Scrum Masters Should Rock the Boat. Is your org letting them?

Scrum Masters Should Rock the Boat. Is your org letting them?

I once worked with a really good Scrum Master who made my views on the importance of the role do a complete 180. Most people I encounteredd in the role didn't do much more then share their screen during the daily, schedule the scrum ceremonies or remind the team to stay in a meeting's timebox.

Scrum Master is the role in which the least damage can be done if it is occupied by an ineffective member, but it is also the one which can make the biggest impact on a team if overseen by a rockstar.

Teams don't stumble into greatness

Most developers I discuss this with see the Scrum Master as a stability role, a therapist-esque role who makes sure the peace is kept inside the team and to ensure no one is blocking anyone else. This interpretation undersells the role completely.

A great Scrum Master is a coach who pushes the team to confront what it would rather avoid. They need to be the annoying coach who is constantly in the team's ear. They need to proactively rock the boat constantly, confront and push the team to always improve. They are a leader in the team and have the responsibility to keep raising the bar. A good Scrum Master will proactively push the team out of their comfort zone.
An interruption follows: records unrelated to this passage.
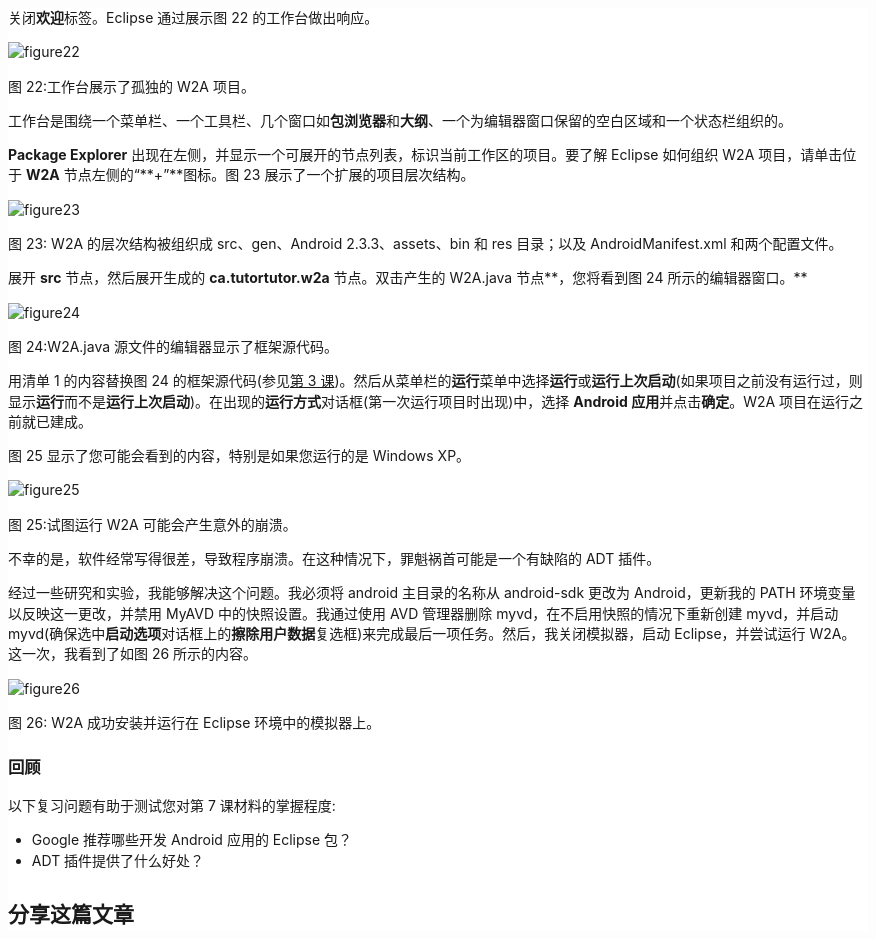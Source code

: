 关闭**欢迎**标签。Eclipse 通过展示图 22 的工作台做出响应。

![](../Images/ae877463c9cf6c868c4160b6a312e43c.png "figure22")

图 22:工作台展示了孤独的 W2A 项目。

工作台是围绕一个菜单栏、一个工具栏、几个窗口如**包浏览器**和**大纲**、一个为编辑器窗口保留的空白区域和一个状态栏组织的。

**Package Explorer** 出现在左侧，并显示一个可展开的节点列表，标识当前工作区的项目。要了解 Eclipse 如何组织 W2A 项目，请单击位于 **W2A** 节点左侧的“**+”**图标。图 23 展示了一个扩展的项目层次结构。

![](../Images/2ddb2af2e9084c1930856f171989d22c.png "figure23")

图 23: W2A 的层次结构被组织成 src、gen、Android 2.3.3、assets、bin 和 res 目录；以及 AndroidManifest.xml 和两个配置文件。

展开 **src** 节点，然后展开生成的 **ca.tutortutor.w2a** 节点。双击产生的 W2A.java 节点**，您将看到图 24 所示的编辑器窗口。**

![](../Images/75d9df1725c14664405764390df40bce.png "figure24")

图 24:W2A.java 源文件的编辑器显示了框架源代码。

用清单 1 的内容替换图 24 的框架源代码(参见[第 3 课](https://www.sitepoint.com/beginning-android-explore-and-build-your-first-app/#fbid=Kwea3E8x1h-))。然后从菜单栏的**运行**菜单中选择**运行**或**运行上次启动**(如果项目之前没有运行过，则显示**运行**而不是**运行上次启动**)。在出现的**运行方式**对话框(第一次运行项目时出现)中，选择 **Android 应用**并点击**确定**。W2A 项目在运行之前就已建成。

图 25 显示了您可能会看到的内容，特别是如果您运行的是 Windows XP。

![](../Images/2fbb7e09d1a2a77120ed82593389f458.png "figure25")

图 25:试图运行 W2A 可能会产生意外的崩溃。

不幸的是，软件经常写得很差，导致程序崩溃。在这种情况下，罪魁祸首可能是一个有缺陷的 ADT 插件。

经过一些研究和实验，我能够解决这个问题。我必须将 android 主目录的名称从 android-sdk 更改为 Android，更新我的 PATH 环境变量以反映这一更改，并禁用 MyAVD 中的快照设置。我通过使用 AVD 管理器删除 myvd，在不启用快照的情况下重新创建 myvd，并启动 myvd(确保选中**启动选项**对话框上的**擦除用户数据**复选框)来完成最后一项任务。然后，我关闭模拟器，启动 Eclipse，并尝试运行 W2A。这一次，我看到了如图 26 所示的内容。

![](../Images/717ab71981baf710d2b2896b0df38765.png "figure26")

图 26: W2A 成功安装并运行在 Eclipse 环境中的模拟器上。

### 回顾

以下复习问题有助于测试您对第 7 课材料的掌握程度:

*   Google 推荐哪些开发 Android 应用的 Eclipse 包？
*   ADT 插件提供了什么好处？

## 分享这篇文章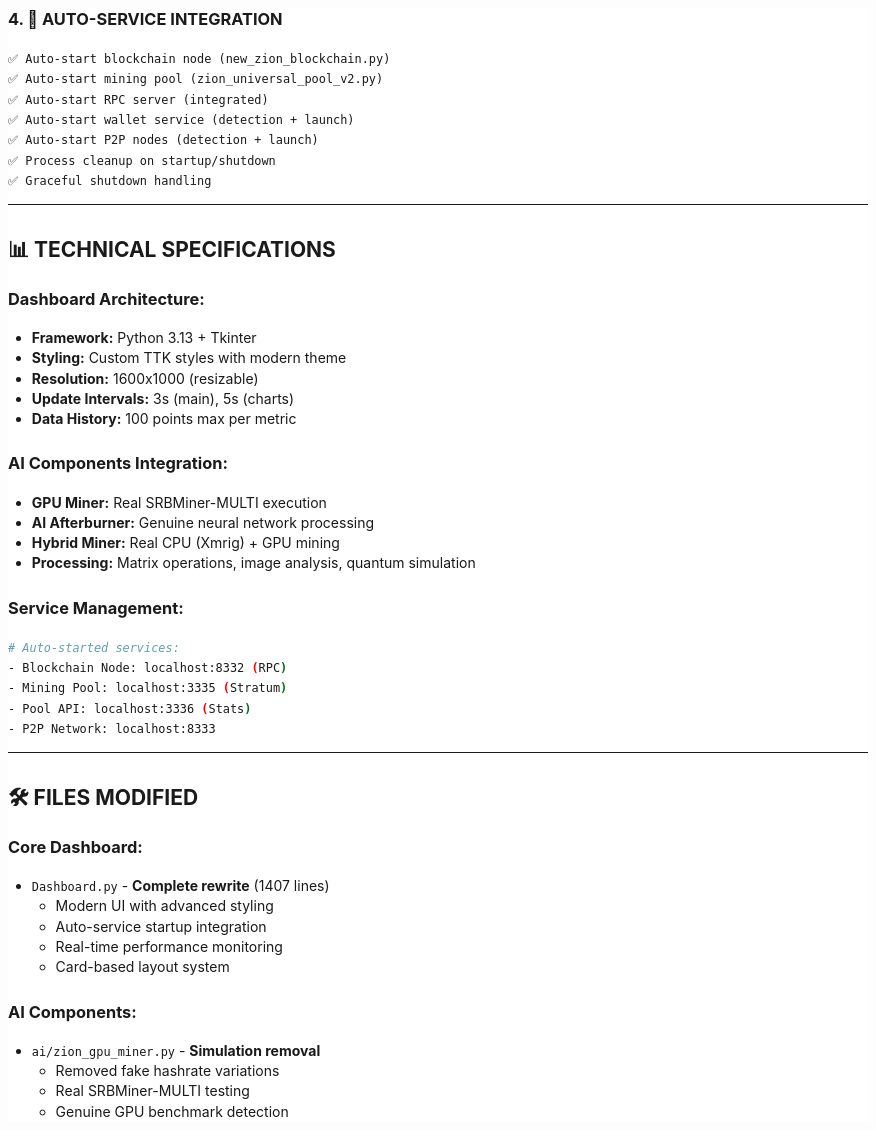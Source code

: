 ### 4. **🔄 AUTO-SERVICE INTEGRATION**
```
✅ Auto-start blockchain node (new_zion_blockchain.py)
✅ Auto-start mining pool (zion_universal_pool_v2.py)
✅ Auto-start RPC server (integrated)
✅ Auto-start wallet service (detection + launch)
✅ Auto-start P2P nodes (detection + launch)
✅ Process cleanup on startup/shutdown
✅ Graceful shutdown handling
```

---

## 📊 **TECHNICAL SPECIFICATIONS**

### **Dashboard Architecture:**
- **Framework:** Python 3.13 + Tkinter
- **Styling:** Custom TTK styles with modern theme
- **Resolution:** 1600x1000 (resizable)
- **Update Intervals:** 3s (main), 5s (charts)
- **Data History:** 100 points max per metric

### **AI Components Integration:**
- **GPU Miner:** Real SRBMiner-MULTI execution
- **AI Afterburner:** Genuine neural network processing
- **Hybrid Miner:** Real CPU (Xmrig) + GPU mining
- **Processing:** Matrix operations, image analysis, quantum simulation

### **Service Management:**
```bash
# Auto-started services:
- Blockchain Node: localhost:8332 (RPC)
- Mining Pool: localhost:3335 (Stratum)  
- Pool API: localhost:3336 (Stats)
- P2P Network: localhost:8333
```

---

## 🛠 **FILES MODIFIED**

### **Core Dashboard:**
- `Dashboard.py` - **Complete rewrite** (1407 lines)
  - Modern UI with advanced styling
  - Auto-service startup integration
  - Real-time performance monitoring
  - Card-based layout system

### **AI Components:**
- `ai/zion_gpu_miner.py` - **Simulation removal**
  - Removed fake hashrate variations
  - Real SRBMiner-MULTI testing
  - Genuine GPU benchmark detection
It is a red flag if the Scrum Master is only a passive listener and an organizer, only getting messaged by the PO to set up or cancel meetings.

It is said that it is the objective of an Scrum Master to make him- or herself obsolete. That the team has internalized agile values to such a degree that they no longer require the Scrum Master's services. I think this is a picturesque and quaint vision to draw for the role, but it has little place in reality. There are teams who have a larger necessity for a Scrum Master than more mature, well-functioning teams. But the pitfalls team fall into, face and fix are not a binary switch which gets flipped from negative to positive once and stays there. It is a constant dogfight of not letting old habits seep back into the team. New people join with different assumptions. The external pressures on a team shift constantly. A good Scrum Master doesn't become redundant, but become the reason the team keeps raising its own bar. A good Scrum Master will never become obsolete.

Scrum Masters utilized as a "shared service"

Most organizations are set up in a way that makes genuine Scrum Mastery nearly impossible. I have watched genuinely talented Scrum Masters become ineffective not because they changed, but because the structure around them did.

The pattern is consistent. A Scrum Master proves their value embedded in one team. Leadership notices and decides to "share" them across two, three, or four teams to better utilize the resource and get a high performer influencing into more teams. On paper this is efficient. In practice, it eliminates the thing that made them effective.

You cannot coach a team you do not have deep context in. The difficult retro conversations, the slow build of psychological safety, knowing which
team dynamics are dysfunctional and why. All of it requires accumulated understanding of the specific people, history, and patterns of a single team. Spread across multiple teams, the SM attends enough ceremonies to have surface-level awareness but never enough to go deep. They are not choosing to be shallow, but they simply never have the context to be anything else. And they are often plagued by pressure to try and be available for everyone.

This is not a Scrum Master problem. It is what matrix organizations routinely do to specialist roles. A UX designer embedded in one team builds genuine user knowledge over a long period. Spread across four teams, they are making Figma screens without understanding the users and use cases those screens are for. The output looks like the work. It just lacks the foundation that makes the work any
as excellent as when they were embedded strategically into a single squad.

The economic logic is understandable. The human cost is a specialist who was genuinely effective, gradually hollowed out by an org structure that confused presence with impact.